(Saved data entries)
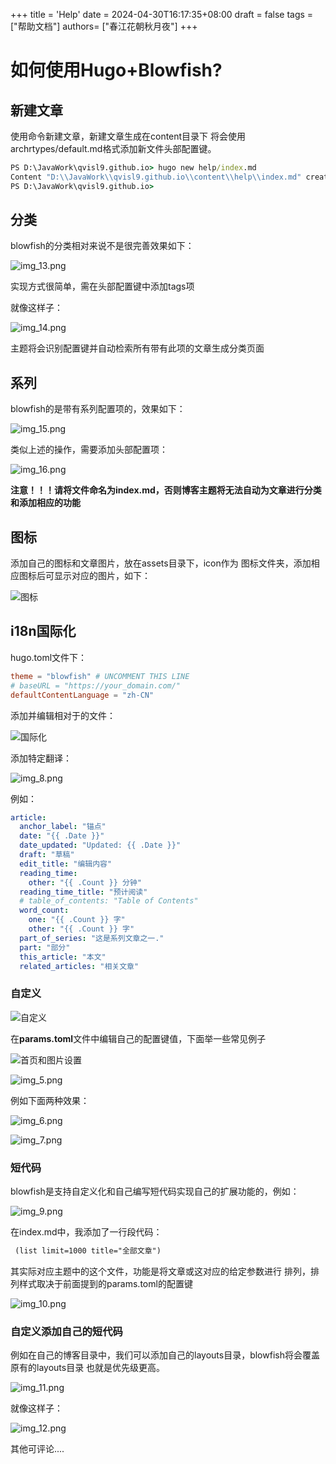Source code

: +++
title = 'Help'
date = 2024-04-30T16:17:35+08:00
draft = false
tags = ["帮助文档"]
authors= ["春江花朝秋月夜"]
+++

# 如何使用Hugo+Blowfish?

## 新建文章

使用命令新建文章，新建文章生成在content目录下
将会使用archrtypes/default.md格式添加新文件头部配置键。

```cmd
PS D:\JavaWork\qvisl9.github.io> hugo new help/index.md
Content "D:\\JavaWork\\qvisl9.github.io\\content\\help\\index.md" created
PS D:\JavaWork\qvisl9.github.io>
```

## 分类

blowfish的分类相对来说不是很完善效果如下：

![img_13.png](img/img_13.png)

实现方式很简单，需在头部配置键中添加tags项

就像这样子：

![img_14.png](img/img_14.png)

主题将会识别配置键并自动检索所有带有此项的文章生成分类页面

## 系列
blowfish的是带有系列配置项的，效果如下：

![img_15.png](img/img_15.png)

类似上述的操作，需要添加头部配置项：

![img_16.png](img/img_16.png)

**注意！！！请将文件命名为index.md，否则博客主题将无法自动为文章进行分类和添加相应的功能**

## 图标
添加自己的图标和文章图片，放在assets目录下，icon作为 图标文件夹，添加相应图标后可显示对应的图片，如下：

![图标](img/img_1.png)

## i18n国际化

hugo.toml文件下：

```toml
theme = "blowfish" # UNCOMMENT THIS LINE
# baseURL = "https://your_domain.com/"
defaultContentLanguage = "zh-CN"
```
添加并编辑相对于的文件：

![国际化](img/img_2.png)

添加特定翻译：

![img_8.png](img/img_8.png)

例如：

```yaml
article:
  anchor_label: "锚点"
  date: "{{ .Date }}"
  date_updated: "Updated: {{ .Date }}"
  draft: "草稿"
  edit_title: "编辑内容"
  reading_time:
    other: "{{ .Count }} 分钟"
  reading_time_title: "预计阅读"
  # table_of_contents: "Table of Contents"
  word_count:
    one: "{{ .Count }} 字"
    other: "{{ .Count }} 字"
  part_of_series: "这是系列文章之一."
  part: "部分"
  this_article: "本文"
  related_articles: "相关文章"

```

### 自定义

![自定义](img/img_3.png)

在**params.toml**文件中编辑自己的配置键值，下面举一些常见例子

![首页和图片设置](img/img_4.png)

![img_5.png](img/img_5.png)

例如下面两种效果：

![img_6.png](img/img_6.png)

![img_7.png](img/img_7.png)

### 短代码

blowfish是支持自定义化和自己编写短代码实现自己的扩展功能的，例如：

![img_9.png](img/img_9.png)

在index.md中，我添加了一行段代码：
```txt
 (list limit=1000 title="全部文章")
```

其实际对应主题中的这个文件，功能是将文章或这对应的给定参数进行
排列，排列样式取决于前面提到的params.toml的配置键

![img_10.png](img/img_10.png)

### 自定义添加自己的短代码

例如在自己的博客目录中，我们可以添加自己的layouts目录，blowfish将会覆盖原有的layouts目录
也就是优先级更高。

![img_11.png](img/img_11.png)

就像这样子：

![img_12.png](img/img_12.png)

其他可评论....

---

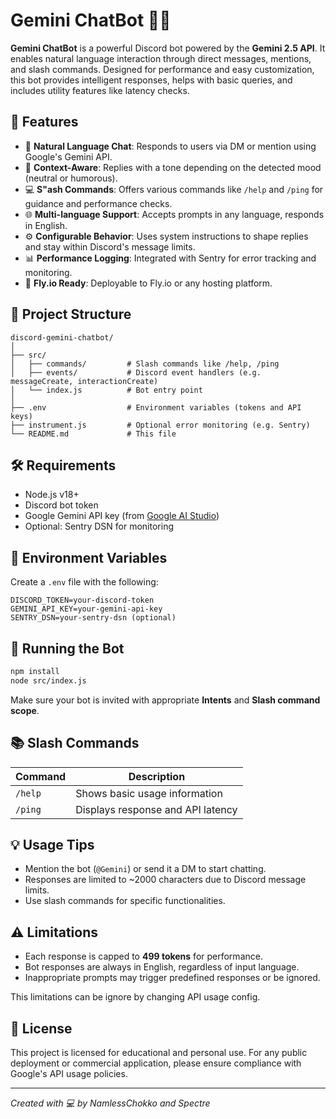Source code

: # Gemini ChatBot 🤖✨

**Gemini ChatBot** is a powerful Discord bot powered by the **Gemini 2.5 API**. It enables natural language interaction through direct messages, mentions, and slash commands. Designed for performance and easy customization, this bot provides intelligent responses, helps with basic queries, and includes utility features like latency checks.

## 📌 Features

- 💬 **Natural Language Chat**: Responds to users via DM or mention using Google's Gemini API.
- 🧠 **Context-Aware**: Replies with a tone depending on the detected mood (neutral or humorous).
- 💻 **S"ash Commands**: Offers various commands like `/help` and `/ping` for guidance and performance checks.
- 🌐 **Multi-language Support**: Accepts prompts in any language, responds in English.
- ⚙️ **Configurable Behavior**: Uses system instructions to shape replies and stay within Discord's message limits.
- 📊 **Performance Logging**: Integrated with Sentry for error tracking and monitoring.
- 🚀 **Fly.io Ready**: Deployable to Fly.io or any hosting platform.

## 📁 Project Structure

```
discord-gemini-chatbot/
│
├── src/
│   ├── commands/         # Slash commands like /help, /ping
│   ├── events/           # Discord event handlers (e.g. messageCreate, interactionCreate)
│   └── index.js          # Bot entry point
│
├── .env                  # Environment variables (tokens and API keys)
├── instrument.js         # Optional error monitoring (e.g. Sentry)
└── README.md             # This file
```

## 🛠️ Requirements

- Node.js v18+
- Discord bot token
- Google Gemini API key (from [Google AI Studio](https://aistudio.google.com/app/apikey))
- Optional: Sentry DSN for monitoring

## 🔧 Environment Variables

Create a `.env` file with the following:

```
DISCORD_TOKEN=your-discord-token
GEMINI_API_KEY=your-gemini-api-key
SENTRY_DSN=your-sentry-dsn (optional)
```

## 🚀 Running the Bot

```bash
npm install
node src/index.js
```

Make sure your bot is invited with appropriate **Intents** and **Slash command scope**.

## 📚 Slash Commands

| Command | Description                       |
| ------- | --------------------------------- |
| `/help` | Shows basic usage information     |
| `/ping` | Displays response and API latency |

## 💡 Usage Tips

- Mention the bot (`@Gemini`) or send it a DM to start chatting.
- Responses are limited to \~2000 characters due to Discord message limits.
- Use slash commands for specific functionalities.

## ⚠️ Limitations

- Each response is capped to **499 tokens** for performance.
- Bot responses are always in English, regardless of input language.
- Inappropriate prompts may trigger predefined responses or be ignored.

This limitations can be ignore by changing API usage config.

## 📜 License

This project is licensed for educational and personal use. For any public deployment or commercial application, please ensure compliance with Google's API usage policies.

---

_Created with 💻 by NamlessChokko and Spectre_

§ **Action item**: The range runs from the line above containing "- 🧠 **Context-Aware**: Replies" to the line containing "- 🌐 **Multi-language", inclusive. Restate those lines word for word and no others.

§ **Task output**:
- 🧠 **Context-Aware**: Replies with a tone depending on the detected mood (neutral or humorous).
- 💻 **S"ash Commands**: Offers various commands like `/help` and `/ping` for guidance and performance checks.
- 🌐 **Multi-language Support**: Accepts prompts in any language, responds in English.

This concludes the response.